Dear Ted,
Sorry things didn’t work out in London last week. I tried to get the Netflix crew into every situation, but the damned Palace kept brushing them aside. I did manage to smuggle a GoPro into the meeting with my grandmother, but wouldn’t you know, just as I got there, I realized I didn’t know how to turn it on! My bad.
I know you must be frustrated with the cost of the Global Express there and back, and the S.U.V.’s with all of our stuff—including one just for the Meg’s clothes. LOL. We kept waiting by the phone for invitations to special events surrounding the Jubilee, but crickets.

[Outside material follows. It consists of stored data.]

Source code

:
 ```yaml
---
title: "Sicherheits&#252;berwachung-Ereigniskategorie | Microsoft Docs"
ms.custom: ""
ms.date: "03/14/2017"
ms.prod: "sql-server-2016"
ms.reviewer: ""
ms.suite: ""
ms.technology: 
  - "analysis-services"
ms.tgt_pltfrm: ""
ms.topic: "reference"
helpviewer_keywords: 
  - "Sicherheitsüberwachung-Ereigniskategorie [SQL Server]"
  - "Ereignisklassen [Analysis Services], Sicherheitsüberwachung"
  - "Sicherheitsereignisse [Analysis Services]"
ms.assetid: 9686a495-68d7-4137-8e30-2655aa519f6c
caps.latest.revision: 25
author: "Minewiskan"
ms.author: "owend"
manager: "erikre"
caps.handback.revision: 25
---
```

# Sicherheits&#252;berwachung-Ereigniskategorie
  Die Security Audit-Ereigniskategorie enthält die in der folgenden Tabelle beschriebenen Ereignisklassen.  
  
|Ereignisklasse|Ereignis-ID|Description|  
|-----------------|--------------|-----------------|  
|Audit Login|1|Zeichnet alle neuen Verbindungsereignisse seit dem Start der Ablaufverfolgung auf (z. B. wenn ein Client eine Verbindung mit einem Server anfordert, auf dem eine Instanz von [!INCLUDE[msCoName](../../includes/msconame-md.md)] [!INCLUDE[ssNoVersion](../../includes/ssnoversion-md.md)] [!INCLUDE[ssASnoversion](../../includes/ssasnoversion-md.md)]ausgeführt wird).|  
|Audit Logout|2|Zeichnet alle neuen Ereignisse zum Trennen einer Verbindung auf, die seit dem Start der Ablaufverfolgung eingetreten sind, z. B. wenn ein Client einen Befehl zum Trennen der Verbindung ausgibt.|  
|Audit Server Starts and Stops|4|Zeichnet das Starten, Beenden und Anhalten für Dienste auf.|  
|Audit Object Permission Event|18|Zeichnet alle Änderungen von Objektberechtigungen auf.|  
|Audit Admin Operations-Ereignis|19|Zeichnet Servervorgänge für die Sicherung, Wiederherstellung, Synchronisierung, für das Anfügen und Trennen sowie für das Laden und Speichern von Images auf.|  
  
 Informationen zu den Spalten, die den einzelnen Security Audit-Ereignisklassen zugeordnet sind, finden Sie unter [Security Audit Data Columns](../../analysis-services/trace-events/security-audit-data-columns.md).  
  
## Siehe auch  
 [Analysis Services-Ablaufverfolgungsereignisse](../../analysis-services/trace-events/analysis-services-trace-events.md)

I tried to get the Queen’s private secretary on the phone, but he must have changed his number, because nobody picked up. Is it possible people are starting to freeze us out a bit? Could be something there for the series.
One last thing. I was coming across the room to give Gran a kiss on the forehead when my flip-flop caught on the rug and I went head over arse onto the floor. I’m about to pick myself up when I look under the sofa—and there in the flesh is Piers Morgan, red-faced as all get out! Hilarious but not on film.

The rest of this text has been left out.